Investment schemes

29 October 2019

Why this risk matters

Dubious investment schemes can cause great harm to people. Despite warning notices and some high-profile cases, some firms are still involved. The victims of these schemes can lose their pensions or life savings.

Who is at risk?

Anyone with money to invest can be targeted by fraudsters. Research from a few years ago suggested that over-55s were the most likely group to be affected. The FCA has found that people over 65, with £10,000 or more in savings, were 3.5 times more likely to fall victim than the rest of the population.

However, this profile might be changing. Recent research has found that the average age of an investment fraud victim was around 40 years old, calling into question if it is just the older generation that are targeted by these scams.1

You can see this change from the types of scams that are happening. For example, investment scams targeting Instagram users recently cost consumers more than £3m, with average losses of nearly £9,000 per person.
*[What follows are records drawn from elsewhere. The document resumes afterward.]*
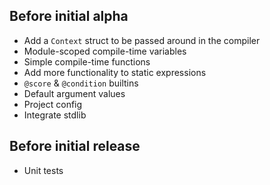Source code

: ## Before initial alpha
- Add a `Context` struct to be passed around in the compiler
- Module-scoped compile-time variables
- Simple compile-time functions
- Add more functionality to static expressions
- `@score` & `@condition` builtins
- Default argument values
- Project config
- Integrate stdlib

## Before initial release
- Unit tests
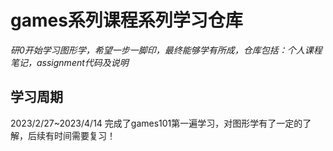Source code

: # games系列课程系列学习仓库

*研0开始学习图形学，希望一步一脚印，最终能够学有所成，仓库包括：个人课程笔记，assignment代码及说明*

## 学习周期

2023/2/27~2023/4/14 完成了games101第一遍学习，对图形学有了一定的了解，后续有时间需要复习！

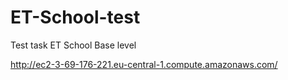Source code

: # ET-School-test
Test task ET School
Base level

http://ec2-3-69-176-221.eu-central-1.compute.amazonaws.com/
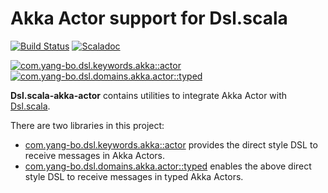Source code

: # Akka Actor support for Dsl.scala

[![Build Status](https://travis-ci.org/Atry/Dsl.scala-akka-actor.svg?branch=master)](https://travis-ci.org/Atry/Dsl.scala-akka-actor)
[![Scaladoc](https://javadoc.io/badge/com.yang-bo.dsl.domains.akka.actor/typed_2.12.svg?label=scaladoc)](https://javadoc.io/page/com.yang-bo.dsl.domains.akka.actor/typed_2.12/latest/com/yang_bo/dsl/index.html)

[![com.yang-bo.dsl.keywords.akka::actor](https://img.shields.io/maven-central/v/com.yang-bo.dsl.domains.akka.actor/typed_2.12.svg?label=libraryDependencies+%2B=+"com.yang-bo.dsl.keywords.akka"+%%+"actor"+%)](https://search.maven.org/search?q=fc:com.yang_bo.dsl.keywords.akka.actor)
[![com.yang-bo.dsl.domains.akka.actor::typed](https://img.shields.io/maven-central/v/com.yang-bo.dsl.domains.akka.actor/typed_2.12.svg?label=libraryDependencies+%2B=+"com.yang-bo.dsl.domains.akka.actor"+%%+"typed"+%)](https://search.maven.org/search?q=fc:com.yang_bo.dsl.domains.akka.actor.typed)

**Dsl.scala-akka-actor** contains utilities to integrate Akka Actor with [Dsl.scala](https://github.com/ThoughtWorksInc/Dsl.scala).

There are two libraries in this project:

* [com.yang-bo.dsl.keywords.akka::actor](https://javadoc.io/page/com.yang-bo.dsl.keywords.akka/actor_2.12/latest/com/yang_bo/dsl/keywords/akka/actor/index.html) provides the direct style DSL to receive messages in Akka Actors.
* [com.yang-bo.dsl.domains.akka.actor::typed](https://javadoc.io/page/com.yang-bo.dsl.domains.akka.actor/typed_2.12/latest/com/yang_bo/dsl/domains/akka/actor/typed%24.html) enables the above direct style DSL to receive messages in typed Akka Actors.
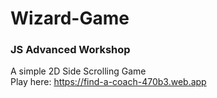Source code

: # Wizard-Game
### JS Advanced Workshop

A simple 2D Side Scrolling Game
<br>
Play here:
https://find-a-coach-470b3.web.app
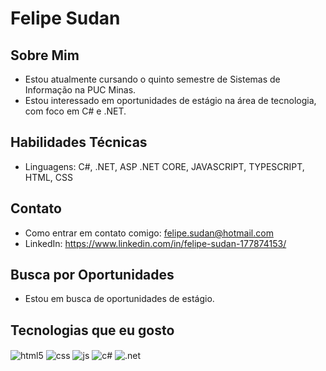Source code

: # Felipe Sudan

## Sobre Mim
-  Estou atualmente cursando o quinto semestre de Sistemas de Informação na PUC Minas.
- Estou interessado em oportunidades de estágio na área de tecnologia, com foco em C# e .NET.

## Habilidades Técnicas
- Linguagens: C#, .NET, ASP .NET CORE, JAVASCRIPT, TYPESCRIPT, HTML, CSS


## Contato
- Como entrar em contato comigo: felipe.sudan@hotmail.com
- LinkedIn: https://www.linkedin.com/in/felipe-sudan-177874153/

## Busca por Oportunidades
- Estou em busca de oportunidades de estágio.




## Tecnologias que eu gosto 
<div style="display: inline_block">
  <img align="center" alt="html5" src="https://img.shields.io/badge/HTML5-E34F26?style=for-the-badge&logo=html5&logoColor=white" />
  <img align="center" alt="css" src="https://img.shields.io/badge/CSS3-1572B6?style=for-the-badge&logo=css3&logoColor=white" />
  <img align="center" alt="js" src="https://img.shields.io/badge/JavaScript-F7DF1E?style=for-the-badge&logo=javascript&logoColor=black" />
  <img align="center" alt="c#" src="https://img.shields.io/badge/C%23-239120?style=for-the-badge&logo=c-sharp&logoColor=white" />
  <img align="center" alt=".net" src="https://img.shields.io/badge/.NET-512BD4?style=for-the-badge&logo=dotnet&logoColor=white" />
</div><br/>
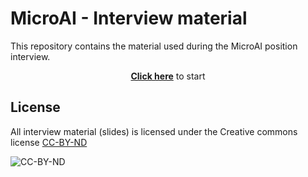 # MicroAI - Interview material

This repository contains the material used during the MicroAI position interview.

<p align="center">
    <strong><a href="https://aabadie.github.io/microai-interview/slides/interview">Click here</a></strong> to start
</p>

## License

All interview material (slides) is licensed under the Creative commons license
[CC-BY-ND](https://creativecommons.org/licenses/by-nd/4.0/)

![CC-BY-ND](https://mirrors.creativecommons.org/presskit/buttons/80x15/png/by-nd.png)
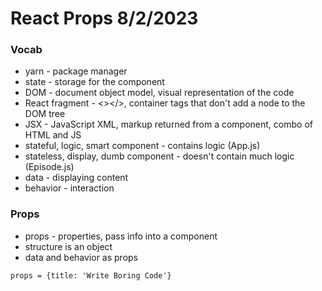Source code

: # React Props 8/2/2023

### Vocab

- yarn - package manager
- state - storage for the component
- DOM - document object model, visual representation of the code
- React fragment - <></>, container tags that don't add a node to the DOM tree
- JSX - JavaScript XML, markup returned from a component, combo of HTML and JS
- stateful, logic, smart component - contains logic (App.js)
- stateless, display, dumb component - doesn't contain much logic (Episode.js)
- data - displaying content
- behavior - interaction

### Props

- props - properties, pass info into a component
- structure is an object
- data and behavior as props

`props = {title: 'Write Boring Code'}`

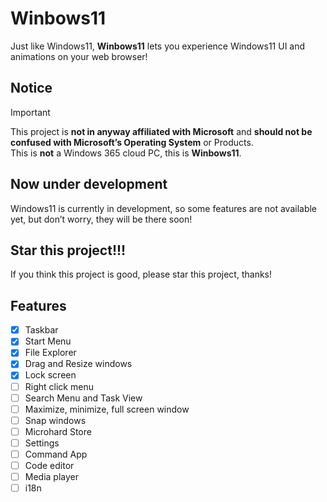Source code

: # Winbows11

Just like Windows11, **Winbows11** lets you experience Windows11 UI and animations on your web browser!

## Notice

> [!IMPORTANT]
> This project is **not in anyway affiliated with Microsoft** and **should not be confused with Microsoft’s Operating System** or Products. <br>
> This is **not** a Windows 365 cloud PC, this is **Winbows11**.

## Now under development

Windows11 is currently in development, so some features are not available yet, but don’t worry, they will be there soon!

## Star this project!!!

If you think this project is good, please star this project, thanks!

## Features

- [x] Taskbar
- [x] Start Menu
- [x] File Explorer
- [x] Drag and Resize windows
- [x] Lock screen
- [ ] Right click menu
- [ ] Search Menu and Task View
- [ ] Maximize, minimize, full screen window
- [ ] Snap windows
- [ ] Microhard Store
- [ ] Settings
- [ ] Command App
- [ ] Code editor
- [ ] Media player
- [ ] i18n
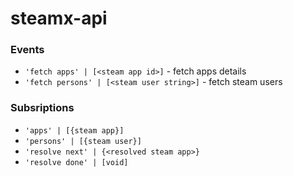 # steamx-api

### Events

* ``'fetch apps' | [<steam app id>]`` - fetch apps details
* ``'fetch persons' | [<steam user string>]`` - fetch steam users

### Subsriptions
* ``'apps' | [{steam app}]``
* ``'persons' | [{steam user}]``
* ``'resolve next' | {<resolved steam app>}``
* ``'resolve done' | [void]``
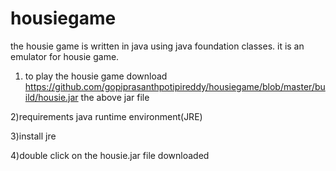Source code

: # housiegame
the housie game is written in java using java foundation classes.
it is an emulator for housie game.
1) to play the housie game download https://github.com/gopiprasanthpotipireddy/housiegame/blob/master/build/housie.jar
    the above jar file

2)requirements java runtime environment(JRE)

3)install jre 
 
4)double click on the housie.jar file downloaded
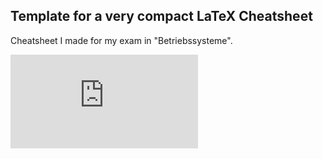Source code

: ## Template for a very compact LaTeX Cheatsheet

Cheatsheet I made for my exam in "Betriebssysteme".

![PDF of Bsys cheatsheet](https://github.com/WitteShadovv/bsys-cheatsheet/blob/master/bsys_cheatsheet.pdf)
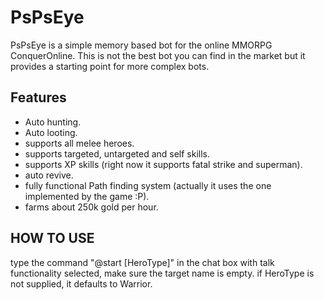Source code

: # PsPsEye
PsPsEye is a simple memory based bot for the online MMORPG ConquerOnline. This is not the best bot you can find
in the market but it provides a starting point for more complex bots.
## Features

- Auto hunting.
- Auto looting.
- supports all melee heroes.
- supports targeted, untargeted and self skills.
- supports XP skills (right now it supports fatal strike and superman).
- auto revive.
- fully functional Path finding system (actually it uses the one implemented by the game :P).
- farms about 250k gold per hour.

## HOW TO USE
type the command "@start [HeroType]" in the chat box with talk functionality selected, make sure the target name is empty.
if HeroType is not supplied, it defaults to Warrior.

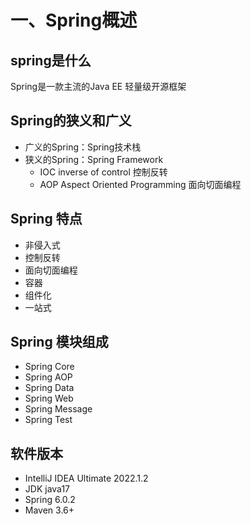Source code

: # 一、Spring概述

## spring是什么

Spring是一款主流的Java EE 轻量级开源框架

## Spring的狭义和广义

- 广义的Spring：Spring技术栈
- 狭义的Spring：Spring Framework
    - IOC inverse of control 控制反转
    - AOP Aspect Oriented Programming 面向切面编程


## Spring 特点

- 非侵入式
- 控制反转
- 面向切面编程
- 容器
- 组件化
- 一站式

## Spring 模块组成

- Spring Core
- Spring AOP
- Spring Data
- Spring Web
- Spring Message
- Spring Test

## 软件版本

- IntelliJ IDEA Ultimate 2022.1.2
- JDK java17
- Spring 6.0.2
- Maven 3.6+
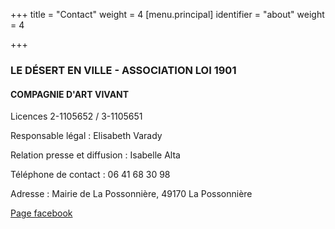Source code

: +++
title = "Contact"
weight = 4
[menu.principal]
identifier = "about"
weight = 4

+++
### LE DÉSERT EN VILLE - ASSOCIATION LOI 1901

#### COMPAGNIE D'ART VIVANT

Licences 2-1105652 / 3-1105651

Responsable légal : Elisabeth Varady 

Relation presse et diffusion : Isabelle Alta

Téléphone de contact : 06 41 68 30 98

Adresse : Mairie de La Possonnière, 49170 La Possonnière

[Page facebook](https://www.facebook.com/ledesertenville/)
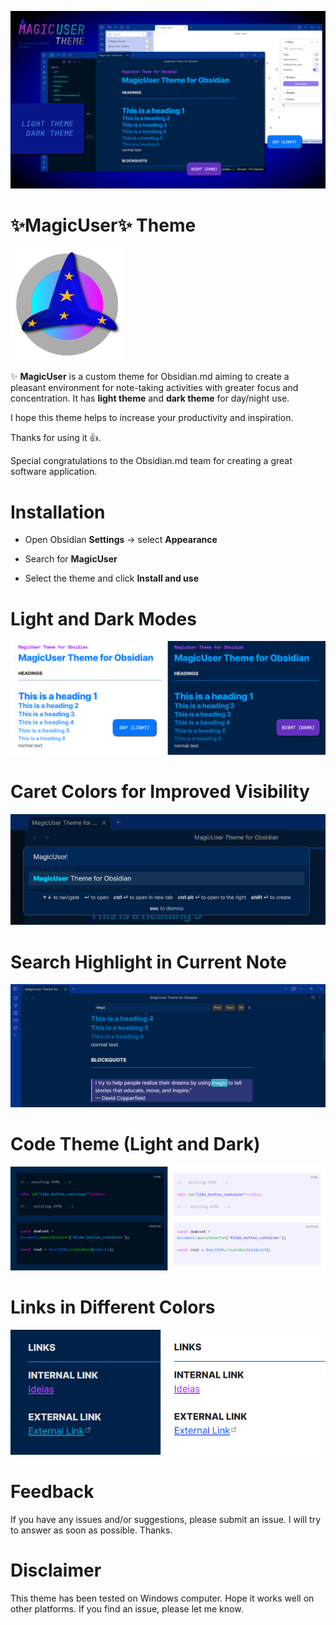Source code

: ![MagicUser theme for Obsidian](images/screenshot_big.png)

# ✨**MagicUser**✨ Theme

![MagicUser Theme icon](magic_user_theme_icon.png)

✨ **MagicUser** is a custom theme for Obsidian.md aiming to create a pleasant environment for note-taking activities with greater focus and concentration. It has **light theme** and **dark theme** for day/night use.

I hope this theme helps to increase your productivity and inspiration.

Thanks for using it 👍.

Special congratulations to the Obsidian.md team for creating a great software application.

# Installation

- Open Obsidian **Settings** -> select **Appearance**

- Search for **MagicUser**

- Select the theme and click **Install and use**

# Light and Dark Modes

![Light and Dark Mode Headings](images/magicuser_modes_headings.png)

# Caret Colors for Improved Visibility

![Dark mode caret color](images/magicuser_caret.png)

# Search Highlight in Current Note

![Search Highlight in Current Note](images/magicuser_search.png)

# Code Theme (Light and Dark)

![MagicUser theme for programming](images/magicuser_codes.png)

# Links in Different Colors

![MagicUser Internal and External Links](images/magicuser_links.png)

# Feedback
  
If you have any issues and/or suggestions, please submit an issue. I will try to answer as soon as possible. Thanks.

# Disclaimer

This theme has been tested on Windows computer. Hope it works well on other platforms. If you find an issue, please let me know.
The types of products offered are changing too, with promoters offering investments in cryptocurrencies and social media scams. Unlike schemes such as fine wine investments or land banking, many of these are clearly aimed at younger people.

You are also at risk from these schemes. Your involvement could help a fraudster to legitimise a transaction. People trust solicitors. Mentioning their regulated status, and associated compensation fund protections, lends more credibility to these schemes.

What is the impact?

The scale and nature of these schemes is constantly changing. What does not change are the lasting financial and wellbeing effects these scams have on their victims.

Even if the elderly are no longer the most likely to be targeted, they still seem to be affected far worse than younger generations. These people can, and often do, lose their savings, their health and their independence because of these scams.

We recommend

To help you and your firm comply:

Know your obligations

You must not let promoters use your client account to avoid rules preventing improper movements of money. Rule 14.5 of the Accounts Rules prohibits you from allowing anyone to use your client account as a banking facility. There is no reason why money that an investor is paying to an investment scheme needs to pass through your client account.

You must make sure you do not mislead or take unfair advantage of anyone. For example:

  • do not agree to help make a scheme look as if it is a legal transaction when it is not, for example if an investment scheme uses the language of conveyancing
  • do not allow anyone to use your regulatory protections or status in promotional materials for a scheme
  • do not give anyone the impression that they are a client if they are not
  • remember that an honest investment scheme does not need a solicitor to give it credibility.

Our warning notices on investment schemes give detailed information on your obligations.

Have the right controls

The most important way to make sure you do not get involved in a dubious scheme is to carry out due diligence on any promoter who wants you to act in a transaction.

If you know the red flags of a questionable investment scheme, you will be in a better position to recognise them and avoid being involved.

It can help if you carefully analyse any complaints or contact from people who are not clients but are affected by a transaction. This may help you identify if the scheme is legitimate.

Understand your clients

Knowing how an investment client may be vulnerable will help you to protect their interests.

Find more information

The FCA’s Scam Smart page contains advice on recognising the warning signs of investment fraud.

The Money Advice Service and Action Fraud also give advice on how to spot an investment scam.

What we are doing

Regulating based on evidence

We have carried out a thematic review of cases where solicitors have been involved in questionable investment schemes.

This aimed to help us better understand the evolving nature of this risk, and how solicitors are unknowingly becoming involved.

Taking appropriate action

In the first three quarters of 2019, we began investigations into 30 cases involving questionable investment schemes, compared to 27 in the same period in 2018.

Where solicitors have become involved, we have taken action including referrals to the SDT. This has led to high fines, suspensions, and strike offs.

Helping the public

We have published guidance for the public to help them not to fall victim.

We are currently conducting research with the public. We are using this to help us understand what makes people fall for scams.

  1. DeLiema, M., Mottola, G. R., & Deevy, M. (2017). Findings from a Pilot Study to Measure Financial Fraud in the United States.